▶ Task statement:
Below are lines of data; restate word for word those running from the line containing "## [0.1.3] - 2020-03-22" to the line containing "- last minute", inclusive, and no others.

Segment Start: Given data

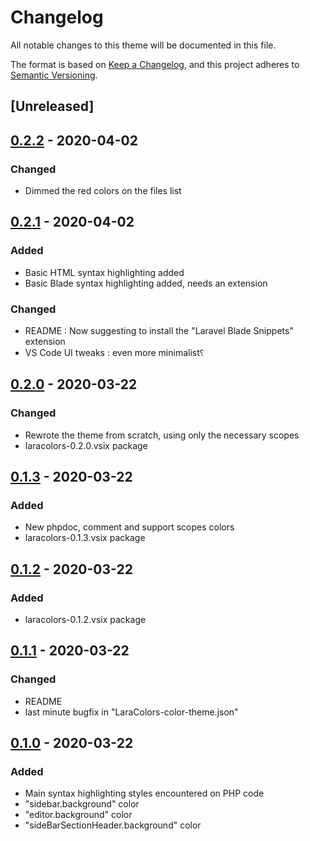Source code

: # Changelog
All notable changes to this theme will be documented in this file.

The format is based on [Keep a Changelog](https://keepachangelog.com/en/1.0.0/),
and this project adheres to [Semantic Versioning](https://semver.org/spec/v2.0.0.html).

## [Unreleased]

## [0.2.2] - 2020-04-02
### Changed
- Dimmed the red colors on the files list

## [0.2.1] - 2020-04-02
### Added
- Basic HTML syntax highlighting added
- Basic Blade syntax highlighting added, needs an extension

### Changed
- README : Now suggesting to install the "Laravel Blade Snippets" extension
- VS Code UI tweaks : even more minimalist⸮

## [0.2.0] - 2020-03-22
### Changed
- Rewrote the theme from scratch, using only the necessary scopes
- laracolors-0.2.0.vsix package

## [0.1.3] - 2020-03-22
### Added
- New phpdoc, comment and support scopes colors
- laracolors-0.1.3.vsix package

## [0.1.2] - 2020-03-22
### Added
- laracolors-0.1.2.vsix package

## [0.1.1] - 2020-03-22
### Changed
- README
- last minute bugfix in "LaraColors-color-theme.json"

## [0.1.0] - 2020-03-22
### Added
- Main syntax highlighting styles encountered on PHP code
- "sidebar.background" color
- "editor.background" color
- "sideBarSectionHeader.background" color

[0.2.2]: https://github.com/AlexMartinFR/laracolors/releases/tag/v0.2.2
[0.2.1]: https://github.com/AlexMartinFR/laracolors/releases/tag/v0.2.1
[0.2.0]: https://github.com/AlexMartinFR/laracolors/releases/tag/v0.2.0
[0.1.3]: https://github.com/AlexMartinFR/laracolors/releases/tag/v0.1.3
[0.1.2]: https://github.com/AlexMartinFR/laracolors/releases/tag/v0.1.2
[0.1.1]: https://github.com/AlexMartinFR/laracolors/releases/tag/v0.1.1
[0.1.0]: https://github.com/AlexMartinFR/laracolors/releases/tag/v0.1.0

Segment End: Given data

▶ Response:
## [0.1.3] - 2020-03-22
### Added
- New phpdoc, comment and support scopes colors
- laracolors-0.1.3.vsix package

## [0.1.2] - 2020-03-22
### Added
- laracolors-0.1.2.vsix package

## [0.1.1] - 2020-03-22
### Changed
- README
- last minute bugfix in "LaraColors-color-theme.json"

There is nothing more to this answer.